SANT’AGOSTINO CHE INSEGNA RETORICA PER ASCOLTARE, LEGGERE, CRESCERE 2022

La XVI edizione della rassegna “Ascoltare, Leggere, Crescere” incontri con l’editoria religiosa promossa da Associazione EVENTI di Pordenone, quest’anno si svolgerà dal 23 settembre al 8 ottobre prossimi, con appuntamenti nel pordenonese ed in altre località del Friuli Venezia Giulia e una serie di video-incontri che saranno diffusi in tv dalle emittenti del Consorzio CoRaLLo della CEI su tutto il territorio nazionale. L’immagine scelta per questa nuova edizione è una tempera su tavola proveniente dai Musei Vaticani dal titolo Sant’Agostino insegna retorica (1415 ca).

La tavoletta raffigura il santo d’Ippona intento a impartire lezione ad un gruppo di uditori di età e costumi differenti. Il libro aperto sulla cattedra, preso dal deposito con battente alle spalle del Santo, reca la scritta latina Liber retorice. Ciò significa che la scena fa riferimento al periodo in cui Agostino si è dedicato all’insegnamento della retorica. Identificato dall’iscrizione s(anctus) agustinus, posta sopra il nimbo dorato, Agostino è abbigliato di rosso ed ha già una discreta barba, a indicare un’età matura. Come da lui stesso ricordato nelle Confessioni, Agostino insegnò prima grammatica nella sua città natale Tagaste, poi retorica per diversi anni a Cartagine, quindi a Roma dove aprì una scuola, per giungere infine a Milano. Da alcuni dettagli della scena, si può ipotizzare che raffiguri un episodio precedente al Battesimo impartitogli a Milano da Sant’Ambrogio nella Pasqua del 387.

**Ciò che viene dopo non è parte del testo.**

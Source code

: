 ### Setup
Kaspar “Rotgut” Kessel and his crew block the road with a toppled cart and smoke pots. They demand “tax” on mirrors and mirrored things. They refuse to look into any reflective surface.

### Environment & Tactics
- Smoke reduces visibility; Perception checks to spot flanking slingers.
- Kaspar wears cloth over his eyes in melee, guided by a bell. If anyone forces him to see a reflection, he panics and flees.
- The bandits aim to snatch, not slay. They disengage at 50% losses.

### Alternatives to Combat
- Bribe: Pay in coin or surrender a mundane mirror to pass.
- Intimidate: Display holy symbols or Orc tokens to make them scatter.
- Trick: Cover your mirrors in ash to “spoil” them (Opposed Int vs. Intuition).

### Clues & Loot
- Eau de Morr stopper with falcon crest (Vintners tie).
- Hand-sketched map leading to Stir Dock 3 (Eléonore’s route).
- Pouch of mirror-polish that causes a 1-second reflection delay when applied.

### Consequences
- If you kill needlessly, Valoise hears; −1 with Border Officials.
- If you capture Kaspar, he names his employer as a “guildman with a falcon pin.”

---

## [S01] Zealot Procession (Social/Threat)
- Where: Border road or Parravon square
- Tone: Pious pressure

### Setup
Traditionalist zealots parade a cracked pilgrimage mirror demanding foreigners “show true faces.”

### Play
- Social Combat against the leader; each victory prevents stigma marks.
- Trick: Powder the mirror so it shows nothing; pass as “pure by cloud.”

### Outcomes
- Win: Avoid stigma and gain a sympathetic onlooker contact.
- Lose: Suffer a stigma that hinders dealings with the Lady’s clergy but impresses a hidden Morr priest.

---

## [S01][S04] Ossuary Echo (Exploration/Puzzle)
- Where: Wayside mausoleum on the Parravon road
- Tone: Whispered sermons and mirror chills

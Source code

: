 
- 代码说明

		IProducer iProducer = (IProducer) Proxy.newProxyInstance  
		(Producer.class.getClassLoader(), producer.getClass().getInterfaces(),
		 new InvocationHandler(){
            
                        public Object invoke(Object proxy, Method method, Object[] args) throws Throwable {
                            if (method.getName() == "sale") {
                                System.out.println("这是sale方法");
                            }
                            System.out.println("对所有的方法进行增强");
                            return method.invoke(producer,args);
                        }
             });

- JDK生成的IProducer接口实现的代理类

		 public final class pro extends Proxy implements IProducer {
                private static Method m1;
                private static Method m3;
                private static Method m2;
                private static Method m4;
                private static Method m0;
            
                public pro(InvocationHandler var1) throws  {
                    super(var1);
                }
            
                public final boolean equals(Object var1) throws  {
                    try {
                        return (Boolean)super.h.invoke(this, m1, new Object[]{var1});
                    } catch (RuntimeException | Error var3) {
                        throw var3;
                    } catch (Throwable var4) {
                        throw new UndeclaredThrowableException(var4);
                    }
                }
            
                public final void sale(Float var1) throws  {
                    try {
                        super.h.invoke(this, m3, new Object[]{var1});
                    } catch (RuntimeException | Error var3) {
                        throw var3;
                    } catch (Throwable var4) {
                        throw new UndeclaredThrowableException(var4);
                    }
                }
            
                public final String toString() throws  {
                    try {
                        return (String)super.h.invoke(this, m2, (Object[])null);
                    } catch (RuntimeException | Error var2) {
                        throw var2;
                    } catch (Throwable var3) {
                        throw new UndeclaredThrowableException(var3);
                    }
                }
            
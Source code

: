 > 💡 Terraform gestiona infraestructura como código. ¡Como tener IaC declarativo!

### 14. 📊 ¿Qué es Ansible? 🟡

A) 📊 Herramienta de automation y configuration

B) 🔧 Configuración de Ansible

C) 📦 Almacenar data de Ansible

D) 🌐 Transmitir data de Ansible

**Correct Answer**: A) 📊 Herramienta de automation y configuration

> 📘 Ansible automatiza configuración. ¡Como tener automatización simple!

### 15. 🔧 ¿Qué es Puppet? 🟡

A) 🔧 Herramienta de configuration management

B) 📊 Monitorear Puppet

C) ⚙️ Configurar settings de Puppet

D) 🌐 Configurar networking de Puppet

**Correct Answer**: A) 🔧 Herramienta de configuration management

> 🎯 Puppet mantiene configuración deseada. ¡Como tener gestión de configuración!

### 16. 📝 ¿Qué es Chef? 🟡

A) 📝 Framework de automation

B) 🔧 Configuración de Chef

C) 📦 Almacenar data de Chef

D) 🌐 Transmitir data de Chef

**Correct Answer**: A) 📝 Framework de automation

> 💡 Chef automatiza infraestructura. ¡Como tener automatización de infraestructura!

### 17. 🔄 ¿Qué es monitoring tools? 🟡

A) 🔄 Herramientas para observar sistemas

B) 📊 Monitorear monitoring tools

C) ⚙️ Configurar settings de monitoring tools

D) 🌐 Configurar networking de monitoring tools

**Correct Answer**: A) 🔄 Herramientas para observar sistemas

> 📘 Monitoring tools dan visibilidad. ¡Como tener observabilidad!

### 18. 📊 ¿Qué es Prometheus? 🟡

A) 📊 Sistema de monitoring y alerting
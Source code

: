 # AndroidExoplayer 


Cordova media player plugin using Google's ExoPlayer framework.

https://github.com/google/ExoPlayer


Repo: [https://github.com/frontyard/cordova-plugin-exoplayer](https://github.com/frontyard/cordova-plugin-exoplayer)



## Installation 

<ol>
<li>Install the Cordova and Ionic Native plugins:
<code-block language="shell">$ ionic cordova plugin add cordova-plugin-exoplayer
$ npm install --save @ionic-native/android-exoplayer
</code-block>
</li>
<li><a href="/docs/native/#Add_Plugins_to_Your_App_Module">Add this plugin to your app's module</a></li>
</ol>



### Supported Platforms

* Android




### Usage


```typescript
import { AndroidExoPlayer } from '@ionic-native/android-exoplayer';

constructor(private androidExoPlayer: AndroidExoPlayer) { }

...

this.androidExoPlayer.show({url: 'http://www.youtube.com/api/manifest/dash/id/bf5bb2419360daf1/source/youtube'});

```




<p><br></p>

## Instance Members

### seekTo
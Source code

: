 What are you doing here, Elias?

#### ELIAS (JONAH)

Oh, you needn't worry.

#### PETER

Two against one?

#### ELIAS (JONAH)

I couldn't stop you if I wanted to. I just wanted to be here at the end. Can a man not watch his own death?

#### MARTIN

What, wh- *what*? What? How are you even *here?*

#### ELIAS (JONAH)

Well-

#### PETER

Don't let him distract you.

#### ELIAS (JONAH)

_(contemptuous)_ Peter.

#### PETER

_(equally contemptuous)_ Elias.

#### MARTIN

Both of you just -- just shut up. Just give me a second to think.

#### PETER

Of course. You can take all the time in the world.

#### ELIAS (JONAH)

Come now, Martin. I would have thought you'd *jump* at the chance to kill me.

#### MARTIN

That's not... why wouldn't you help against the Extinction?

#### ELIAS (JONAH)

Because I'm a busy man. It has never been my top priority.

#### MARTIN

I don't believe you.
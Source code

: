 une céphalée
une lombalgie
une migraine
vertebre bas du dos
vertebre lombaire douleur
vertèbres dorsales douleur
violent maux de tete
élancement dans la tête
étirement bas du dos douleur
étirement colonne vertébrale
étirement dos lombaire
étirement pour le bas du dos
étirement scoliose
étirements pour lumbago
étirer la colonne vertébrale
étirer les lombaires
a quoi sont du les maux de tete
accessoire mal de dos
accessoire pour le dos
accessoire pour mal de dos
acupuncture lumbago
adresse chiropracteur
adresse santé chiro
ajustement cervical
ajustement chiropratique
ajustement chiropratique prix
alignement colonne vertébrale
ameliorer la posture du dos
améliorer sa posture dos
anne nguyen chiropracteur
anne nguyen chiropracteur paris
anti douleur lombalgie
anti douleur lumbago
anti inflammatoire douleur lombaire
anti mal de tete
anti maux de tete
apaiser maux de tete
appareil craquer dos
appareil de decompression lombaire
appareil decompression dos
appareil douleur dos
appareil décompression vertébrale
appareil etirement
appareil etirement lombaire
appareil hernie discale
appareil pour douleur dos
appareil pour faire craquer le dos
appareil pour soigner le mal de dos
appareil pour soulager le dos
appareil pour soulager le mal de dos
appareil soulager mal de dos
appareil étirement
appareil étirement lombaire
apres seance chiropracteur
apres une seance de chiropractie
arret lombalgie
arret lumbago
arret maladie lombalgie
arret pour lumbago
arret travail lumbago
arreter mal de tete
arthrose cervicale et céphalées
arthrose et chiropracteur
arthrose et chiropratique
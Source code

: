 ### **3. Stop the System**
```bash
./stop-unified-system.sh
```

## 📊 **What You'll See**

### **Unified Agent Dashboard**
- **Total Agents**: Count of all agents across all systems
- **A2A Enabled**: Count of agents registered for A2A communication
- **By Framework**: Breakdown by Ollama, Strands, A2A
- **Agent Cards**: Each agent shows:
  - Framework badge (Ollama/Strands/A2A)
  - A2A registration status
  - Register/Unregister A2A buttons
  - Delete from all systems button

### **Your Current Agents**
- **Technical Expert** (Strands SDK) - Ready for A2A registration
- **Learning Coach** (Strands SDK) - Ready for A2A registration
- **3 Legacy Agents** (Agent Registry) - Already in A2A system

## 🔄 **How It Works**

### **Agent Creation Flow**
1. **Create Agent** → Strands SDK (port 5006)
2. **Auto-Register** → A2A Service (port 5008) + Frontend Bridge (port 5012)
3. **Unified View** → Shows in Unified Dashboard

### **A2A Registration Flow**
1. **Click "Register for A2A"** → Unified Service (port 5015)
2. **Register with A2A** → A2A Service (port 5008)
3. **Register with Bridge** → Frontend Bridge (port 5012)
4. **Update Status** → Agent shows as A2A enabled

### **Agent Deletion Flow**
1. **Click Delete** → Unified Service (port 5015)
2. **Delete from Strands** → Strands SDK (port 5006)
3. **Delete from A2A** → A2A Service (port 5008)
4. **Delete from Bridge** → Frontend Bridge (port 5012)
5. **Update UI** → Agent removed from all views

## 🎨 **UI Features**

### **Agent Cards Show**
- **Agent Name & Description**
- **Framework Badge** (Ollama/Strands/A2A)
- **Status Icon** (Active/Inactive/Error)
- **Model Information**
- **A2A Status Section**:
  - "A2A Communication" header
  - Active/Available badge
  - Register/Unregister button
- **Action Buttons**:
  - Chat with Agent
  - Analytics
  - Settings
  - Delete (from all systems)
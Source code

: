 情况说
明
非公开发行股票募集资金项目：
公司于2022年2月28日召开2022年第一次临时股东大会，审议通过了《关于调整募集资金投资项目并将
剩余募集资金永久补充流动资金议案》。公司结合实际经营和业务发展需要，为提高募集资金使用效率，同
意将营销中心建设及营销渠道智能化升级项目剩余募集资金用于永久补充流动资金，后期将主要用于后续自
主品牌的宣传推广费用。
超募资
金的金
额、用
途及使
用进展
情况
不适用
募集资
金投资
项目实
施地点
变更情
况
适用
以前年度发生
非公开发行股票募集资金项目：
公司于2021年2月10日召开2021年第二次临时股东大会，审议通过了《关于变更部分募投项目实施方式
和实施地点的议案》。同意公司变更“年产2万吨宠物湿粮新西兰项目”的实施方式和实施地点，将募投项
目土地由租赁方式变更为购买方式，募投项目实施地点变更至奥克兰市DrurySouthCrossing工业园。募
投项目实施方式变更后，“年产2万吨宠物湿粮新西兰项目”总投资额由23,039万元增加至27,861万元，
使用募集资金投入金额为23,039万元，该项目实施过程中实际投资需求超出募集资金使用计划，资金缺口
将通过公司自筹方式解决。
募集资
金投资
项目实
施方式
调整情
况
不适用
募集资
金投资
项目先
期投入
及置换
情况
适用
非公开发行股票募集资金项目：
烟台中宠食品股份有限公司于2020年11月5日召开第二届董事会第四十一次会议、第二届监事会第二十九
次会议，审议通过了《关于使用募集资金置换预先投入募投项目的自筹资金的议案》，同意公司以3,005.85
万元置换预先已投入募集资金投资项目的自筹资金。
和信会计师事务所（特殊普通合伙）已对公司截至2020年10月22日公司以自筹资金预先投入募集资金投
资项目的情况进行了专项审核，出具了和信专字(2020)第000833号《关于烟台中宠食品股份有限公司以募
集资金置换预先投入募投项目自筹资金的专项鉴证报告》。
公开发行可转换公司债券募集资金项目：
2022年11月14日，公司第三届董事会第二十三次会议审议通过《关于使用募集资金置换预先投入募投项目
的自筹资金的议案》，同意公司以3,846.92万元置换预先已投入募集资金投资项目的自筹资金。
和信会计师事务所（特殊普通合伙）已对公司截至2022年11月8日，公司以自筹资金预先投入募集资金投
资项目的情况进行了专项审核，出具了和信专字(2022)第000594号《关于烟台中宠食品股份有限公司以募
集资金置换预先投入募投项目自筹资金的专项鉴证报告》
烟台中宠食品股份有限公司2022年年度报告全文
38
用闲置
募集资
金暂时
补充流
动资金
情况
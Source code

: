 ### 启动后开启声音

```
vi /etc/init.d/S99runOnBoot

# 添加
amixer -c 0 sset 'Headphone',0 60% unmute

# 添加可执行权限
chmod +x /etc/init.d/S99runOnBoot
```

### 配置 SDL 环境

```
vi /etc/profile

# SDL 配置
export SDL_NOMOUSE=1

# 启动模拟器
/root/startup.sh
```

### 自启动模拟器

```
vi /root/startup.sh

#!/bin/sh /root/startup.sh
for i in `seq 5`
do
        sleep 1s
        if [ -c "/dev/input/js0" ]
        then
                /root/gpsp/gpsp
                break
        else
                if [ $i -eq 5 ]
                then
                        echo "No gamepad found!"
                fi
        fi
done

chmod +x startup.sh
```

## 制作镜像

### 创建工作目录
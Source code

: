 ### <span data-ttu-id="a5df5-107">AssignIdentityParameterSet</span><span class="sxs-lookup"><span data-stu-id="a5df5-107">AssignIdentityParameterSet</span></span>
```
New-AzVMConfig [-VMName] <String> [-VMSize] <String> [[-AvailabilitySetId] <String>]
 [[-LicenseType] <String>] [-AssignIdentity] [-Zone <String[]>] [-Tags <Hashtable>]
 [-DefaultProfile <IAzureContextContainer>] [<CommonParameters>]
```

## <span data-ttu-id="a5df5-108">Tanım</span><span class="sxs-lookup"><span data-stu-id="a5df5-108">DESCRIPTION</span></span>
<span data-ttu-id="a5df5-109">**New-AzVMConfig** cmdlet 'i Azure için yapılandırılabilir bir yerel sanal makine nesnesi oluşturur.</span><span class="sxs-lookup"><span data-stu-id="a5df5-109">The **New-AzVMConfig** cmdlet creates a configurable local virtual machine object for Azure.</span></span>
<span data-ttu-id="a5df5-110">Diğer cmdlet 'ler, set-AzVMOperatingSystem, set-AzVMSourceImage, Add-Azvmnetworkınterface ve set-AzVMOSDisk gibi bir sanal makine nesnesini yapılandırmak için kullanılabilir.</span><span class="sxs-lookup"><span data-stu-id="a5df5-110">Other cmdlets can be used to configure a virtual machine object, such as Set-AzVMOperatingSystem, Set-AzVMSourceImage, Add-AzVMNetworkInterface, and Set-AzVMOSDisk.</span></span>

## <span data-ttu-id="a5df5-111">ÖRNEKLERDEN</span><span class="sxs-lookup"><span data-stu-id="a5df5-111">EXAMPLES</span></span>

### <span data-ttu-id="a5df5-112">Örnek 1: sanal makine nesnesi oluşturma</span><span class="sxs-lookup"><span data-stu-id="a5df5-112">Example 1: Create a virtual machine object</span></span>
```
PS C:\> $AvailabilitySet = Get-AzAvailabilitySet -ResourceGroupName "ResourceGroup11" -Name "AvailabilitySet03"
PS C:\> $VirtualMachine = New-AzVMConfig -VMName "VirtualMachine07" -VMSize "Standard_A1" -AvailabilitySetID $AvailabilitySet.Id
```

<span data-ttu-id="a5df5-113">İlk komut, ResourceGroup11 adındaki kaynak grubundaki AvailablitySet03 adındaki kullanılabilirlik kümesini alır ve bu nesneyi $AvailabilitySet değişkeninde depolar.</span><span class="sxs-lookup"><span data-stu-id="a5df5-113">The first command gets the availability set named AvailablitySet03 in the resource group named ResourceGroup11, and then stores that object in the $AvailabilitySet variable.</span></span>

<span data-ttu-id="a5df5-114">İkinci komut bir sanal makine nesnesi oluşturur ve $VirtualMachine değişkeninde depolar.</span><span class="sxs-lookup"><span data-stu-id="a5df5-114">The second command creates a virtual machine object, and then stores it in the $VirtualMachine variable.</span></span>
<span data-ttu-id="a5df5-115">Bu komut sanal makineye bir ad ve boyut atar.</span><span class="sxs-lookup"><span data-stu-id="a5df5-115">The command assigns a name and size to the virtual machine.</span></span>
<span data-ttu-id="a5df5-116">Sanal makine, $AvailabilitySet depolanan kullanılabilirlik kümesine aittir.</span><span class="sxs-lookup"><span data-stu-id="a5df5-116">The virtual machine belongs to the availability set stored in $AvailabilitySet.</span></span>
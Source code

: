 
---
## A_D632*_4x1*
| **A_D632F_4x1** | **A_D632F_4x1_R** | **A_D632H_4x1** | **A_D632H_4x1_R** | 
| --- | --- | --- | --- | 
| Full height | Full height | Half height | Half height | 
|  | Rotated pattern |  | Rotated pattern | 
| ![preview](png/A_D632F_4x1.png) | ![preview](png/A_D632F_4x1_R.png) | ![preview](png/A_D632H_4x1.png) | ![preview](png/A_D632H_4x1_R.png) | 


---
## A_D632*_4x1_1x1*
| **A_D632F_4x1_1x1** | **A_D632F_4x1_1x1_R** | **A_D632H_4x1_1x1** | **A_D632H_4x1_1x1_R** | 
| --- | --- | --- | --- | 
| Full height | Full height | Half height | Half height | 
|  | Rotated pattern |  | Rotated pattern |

L’opera – di mano di Nicolò di Pietro, maestro la cui presenza è documentata tra Venezia e la Terraferma dal 1394 al 1427 – si inserisce in un più ampio ciclo figurativo di Storie di sant’Agostino. È ormai unanimemente ritenuta uno dei pannelli della predella di un ampio polittico a due registri, destinato con probabilità all’altare maggiore della chiesa conventuale di Sant’Agostino di Pesaro, e poi successivamente smembrato. Il polittico doveva contare sette o nove scomparti, che includevano nel registro superiore le immagini dei santi Paolo, Lorenzo, Pietro, Nicola da Tolentino e il Battista.

Nella Pinacoteca Vaticana sono conservate invece altre tre tavolette raffiguranti altrettanti momenti cruciali dell’agiografia agostiniana – Il Santo condotto a scuola da Santa Monica, Il Santo battezzato da Sant’Ambrogio e Il Santo consegna la Regola ai discepoli – tutte appartenute alla stessa predella.

L’immagine scelta vuole alludere alle opportunità di arricchimento e crescita, personale e collettiva, che l’ascolto e l’incontro con gli autori nel corso della rassegna offrono al pubblico.